- _REQUIRED WORK_:
Go through the data and copy every line exactly, but not the images.

*** TASK INPUTS Section Begins ***

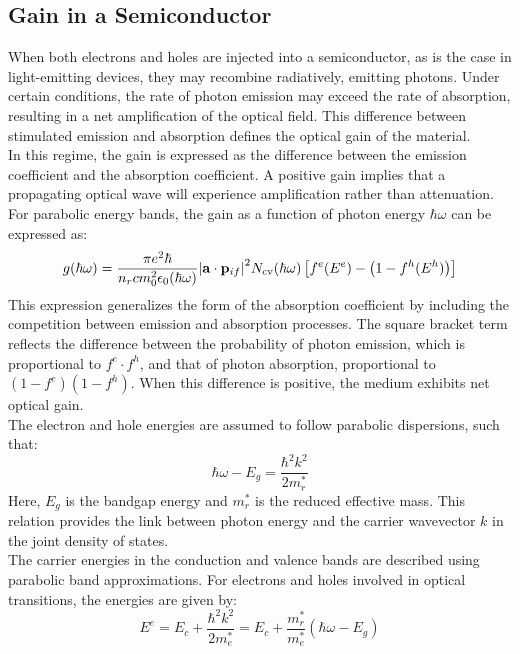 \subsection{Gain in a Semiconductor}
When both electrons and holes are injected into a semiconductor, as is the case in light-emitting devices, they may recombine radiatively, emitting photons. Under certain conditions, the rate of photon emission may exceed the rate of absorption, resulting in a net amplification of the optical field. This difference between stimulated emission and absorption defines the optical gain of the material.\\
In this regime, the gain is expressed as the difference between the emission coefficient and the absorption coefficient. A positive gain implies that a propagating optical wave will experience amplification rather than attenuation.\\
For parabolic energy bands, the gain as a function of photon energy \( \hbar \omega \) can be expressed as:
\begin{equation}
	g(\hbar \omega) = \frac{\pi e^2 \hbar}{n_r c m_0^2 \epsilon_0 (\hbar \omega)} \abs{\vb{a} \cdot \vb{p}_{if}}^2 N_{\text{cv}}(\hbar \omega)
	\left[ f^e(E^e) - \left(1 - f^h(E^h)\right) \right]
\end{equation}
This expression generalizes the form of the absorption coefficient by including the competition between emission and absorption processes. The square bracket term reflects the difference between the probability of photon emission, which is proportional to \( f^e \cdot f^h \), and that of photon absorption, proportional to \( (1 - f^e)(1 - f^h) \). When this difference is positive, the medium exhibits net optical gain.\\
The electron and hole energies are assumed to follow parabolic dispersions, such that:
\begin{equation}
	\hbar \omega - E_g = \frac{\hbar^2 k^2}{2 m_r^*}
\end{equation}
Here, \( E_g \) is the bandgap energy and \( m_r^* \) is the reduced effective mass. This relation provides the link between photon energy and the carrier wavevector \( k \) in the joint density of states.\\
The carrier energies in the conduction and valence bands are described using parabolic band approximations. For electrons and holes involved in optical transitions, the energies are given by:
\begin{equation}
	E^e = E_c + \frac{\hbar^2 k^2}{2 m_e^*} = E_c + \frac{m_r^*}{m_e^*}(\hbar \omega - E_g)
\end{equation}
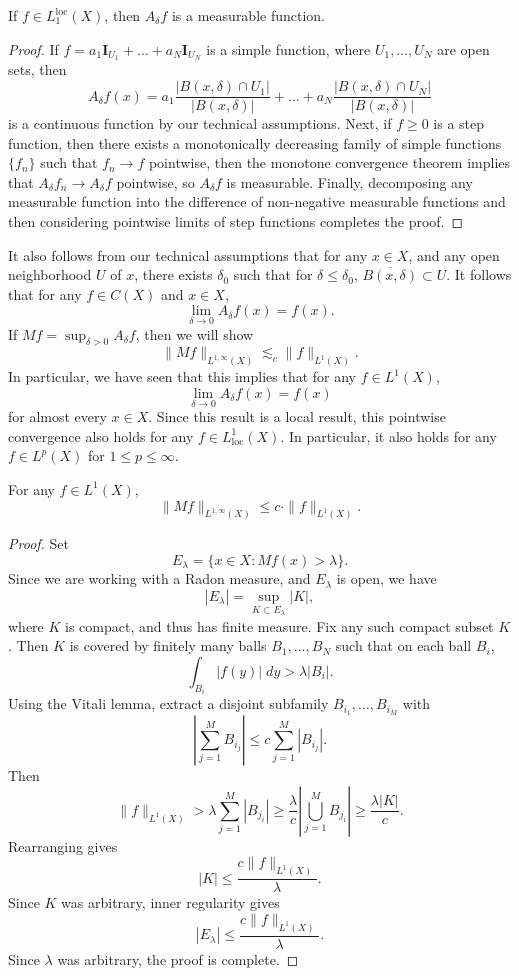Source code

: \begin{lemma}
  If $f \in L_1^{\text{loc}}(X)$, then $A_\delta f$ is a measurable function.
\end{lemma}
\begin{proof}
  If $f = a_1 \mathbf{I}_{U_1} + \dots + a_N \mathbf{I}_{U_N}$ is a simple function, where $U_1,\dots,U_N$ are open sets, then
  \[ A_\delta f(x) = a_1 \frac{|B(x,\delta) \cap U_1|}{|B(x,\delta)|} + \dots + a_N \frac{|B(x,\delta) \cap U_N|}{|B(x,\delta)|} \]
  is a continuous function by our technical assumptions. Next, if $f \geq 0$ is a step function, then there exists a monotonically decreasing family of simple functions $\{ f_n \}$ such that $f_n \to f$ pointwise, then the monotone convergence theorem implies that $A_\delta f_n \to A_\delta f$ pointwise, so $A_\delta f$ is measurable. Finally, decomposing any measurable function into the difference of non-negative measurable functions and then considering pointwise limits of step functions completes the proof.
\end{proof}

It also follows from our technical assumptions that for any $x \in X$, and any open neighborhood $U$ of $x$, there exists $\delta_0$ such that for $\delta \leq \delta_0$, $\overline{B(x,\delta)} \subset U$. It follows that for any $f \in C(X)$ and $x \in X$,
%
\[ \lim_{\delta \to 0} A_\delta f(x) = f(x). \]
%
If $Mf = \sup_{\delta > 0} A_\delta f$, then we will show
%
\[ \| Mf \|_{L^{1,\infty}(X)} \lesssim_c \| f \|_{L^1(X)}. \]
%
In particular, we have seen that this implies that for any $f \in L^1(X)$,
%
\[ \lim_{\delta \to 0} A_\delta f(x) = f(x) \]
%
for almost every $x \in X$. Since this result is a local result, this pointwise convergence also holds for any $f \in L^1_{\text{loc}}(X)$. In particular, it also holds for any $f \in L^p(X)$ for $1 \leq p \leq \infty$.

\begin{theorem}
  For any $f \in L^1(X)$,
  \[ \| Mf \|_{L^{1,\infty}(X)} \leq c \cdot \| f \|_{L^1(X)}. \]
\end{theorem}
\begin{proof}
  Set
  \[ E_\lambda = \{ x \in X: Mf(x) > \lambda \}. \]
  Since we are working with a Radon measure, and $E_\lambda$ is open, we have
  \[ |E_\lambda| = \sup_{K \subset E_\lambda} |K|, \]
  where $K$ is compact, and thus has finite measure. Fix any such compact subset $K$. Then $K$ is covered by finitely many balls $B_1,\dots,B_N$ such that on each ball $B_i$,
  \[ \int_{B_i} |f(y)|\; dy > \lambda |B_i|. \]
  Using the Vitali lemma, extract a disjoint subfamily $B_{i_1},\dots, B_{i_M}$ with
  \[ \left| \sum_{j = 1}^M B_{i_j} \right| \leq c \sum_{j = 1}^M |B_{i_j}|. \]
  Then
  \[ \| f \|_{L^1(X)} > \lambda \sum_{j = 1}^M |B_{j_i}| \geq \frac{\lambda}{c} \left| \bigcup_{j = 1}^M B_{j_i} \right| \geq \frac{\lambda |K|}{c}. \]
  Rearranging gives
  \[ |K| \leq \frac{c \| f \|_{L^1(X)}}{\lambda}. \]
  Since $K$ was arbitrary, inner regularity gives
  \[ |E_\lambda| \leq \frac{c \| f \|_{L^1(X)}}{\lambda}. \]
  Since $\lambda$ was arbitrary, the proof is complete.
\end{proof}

*** TASK INPUTS Section Ends ***

- _COMPLETED EXERCISE_:
 \subsection{Gain in a Semiconductor}
When both electrons and holes are injected into a semiconductor, as is the case in light-emitting devices, they may recombine radiatively, emitting photons. Under certain conditions, the rate of photon emission may exceed the rate of absorption, resulting in a net amplification of the optical field. This difference between stimulated emission and absorption defines the optical gain of the material.\\
In this regime, the gain is expressed as the difference between the emission coefficient and the absorption coefficient. A positive gain implies that a propagating optical wave will experience amplification rather than attenuation.\\
For parabolic energy bands, the gain as a function of photon energy \( \hbar \omega \) can be expressed as:
\begin{equation}
	g(\hbar \omega) = \frac{\pi e^2 \hbar}{n_r c m_0^2 \epsilon_0 (\hbar \omega)} \abs{\vb{a} \cdot \vb{p}_{if}}^2 N_{\text{cv}}(\hbar \omega)
	\left[ f^e(E^e) - \left(1 - f^h(E^h)\right) \right]
\end{equation}
This expression generalizes the form of the absorption coefficient by including the competition between emission and absorption processes. The square bracket term reflects the difference between the probability of photon emission, which is proportional to \( f^e \cdot f^h \), and that of photon absorption, proportional to \( (1 - f^e)(1 - f^h) \). When this difference is positive, the medium exhibits net optical gain.\\
The electron and hole energies are assumed to follow parabolic dispersions, such that:
\begin{equation}
	\hbar \omega - E_g = \frac{\hbar^2 k^2}{2 m_r^*}
\end{equation}
Here, \( E_g \) is the bandgap energy and \( m_r^* \) is the reduced effective mass. This relation provides the link between photon energy and the carrier wavevector \( k \) in the joint density of states.\\
The carrier energies in the conduction and valence bands are described using parabolic band approximations. For electrons and holes involved in optical transitions, the energies are given by:
\begin{equation}
	E^e = E_c + \frac{\hbar^2 k^2}{2 m_e^*} = E_c + \frac{m_r^*}{m_e^*}(\hbar \omega - E_g)
\end{equation}
Source code

: \begin{lemma}
  If $f \in L_1^{\text{loc}}(X)$, then $A_\delta f$ is a measurable function.
\end{lemma}
\begin{proof}
  If $f = a_1 \mathbf{I}_{U_1} + \dots + a_N \mathbf{I}_{U_N}$ is a simple function, where $U_1,\dots,U_N$ are open sets, then
  \[ A_\delta f(x) = a_1 \frac{|B(x,\delta) \cap U_1|}{|B(x,\delta)|} + \dots + a_N \frac{|B(x,\delta) \cap U_N|}{|B(x,\delta)|} \]
  is a continuous function by our technical assumptions. Next, if $f \geq 0$ is a step function, then there exists a monotonically decreasing family of simple functions $\{ f_n \}$ such that $f_n \to f$ pointwise, then the monotone convergence theorem implies that $A_\delta f_n \to A_\delta f$ pointwise, so $A_\delta f$ is measurable. Finally, decomposing any measurable function into the difference of non-negative measurable functions and then considering pointwise limits of step functions completes the proof.
\end{proof}

It also follows from our technical assumptions that for any $x \in X$, and any open neighborhood $U$ of $x$, there exists $\delta_0$ such that for $\delta \leq \delta_0$, $\overline{B(x,\delta)} \subset U$. It follows that for any $f \in C(X)$ and $x \in X$,
%
\[ \lim_{\delta \to 0} A_\delta f(x) = f(x). \]
%
If $Mf = \sup_{\delta > 0} A_\delta f$, then we will show
%
\[ \| Mf \|_{L^{1,\infty}(X)} \lesssim_c \| f \|_{L^1(X)}. \]
%
In particular, we have seen that this implies that for any $f \in L^1(X)$,
%
\[ \lim_{\delta \to 0} A_\delta f(x) = f(x) \]
%
for almost every $x \in X$. Since this result is a local result, this pointwise convergence also holds for any $f \in L^1_{\text{loc}}(X)$. In particular, it also holds for any $f \in L^p(X)$ for $1 \leq p \leq \infty$.

\begin{theorem}
  For any $f \in L^1(X)$,
  \[ \| Mf \|_{L^{1,\infty}(X)} \leq c \cdot \| f \|_{L^1(X)}. \]
\end{theorem}
\begin{proof}
  Set
  \[ E_\lambda = \{ x \in X: Mf(x) > \lambda \}. \]
  Since we are working with a Radon measure, and $E_\lambda$ is open, we have
  \[ |E_\lambda| = \sup_{K \subset E_\lambda} |K|, \]
  where $K$ is compact, and thus has finite measure. Fix any such compact subset $K$. Then $K$ is covered by finitely many balls $B_1,\dots,B_N$ such that on each ball $B_i$,
  \[ \int_{B_i} |f(y)|\; dy > \lambda |B_i|. \]
  Using the Vitali lemma, extract a disjoint subfamily $B_{i_1},\dots, B_{i_M}$ with
  \[ \left| \sum_{j = 1}^M B_{i_j} \right| \leq c \sum_{j = 1}^M |B_{i_j}|. \]
  Then
  \[ \| f \|_{L^1(X)} > \lambda \sum_{j = 1}^M |B_{j_i}| \geq \frac{\lambda}{c} \left| \bigcup_{j = 1}^M B_{j_i} \right| \geq \frac{\lambda |K|}{c}. \]
  Rearranging gives
  \[ |K| \leq \frac{c \| f \|_{L^1(X)}}{\lambda}. \]
  Since $K$ was arbitrary, inner regularity gives
  \[ |E_\lambda| \leq \frac{c \| f \|_{L^1(X)}}{\lambda}. \]
  Since $\lambda$ was arbitrary, the proof is complete.
\end{proof}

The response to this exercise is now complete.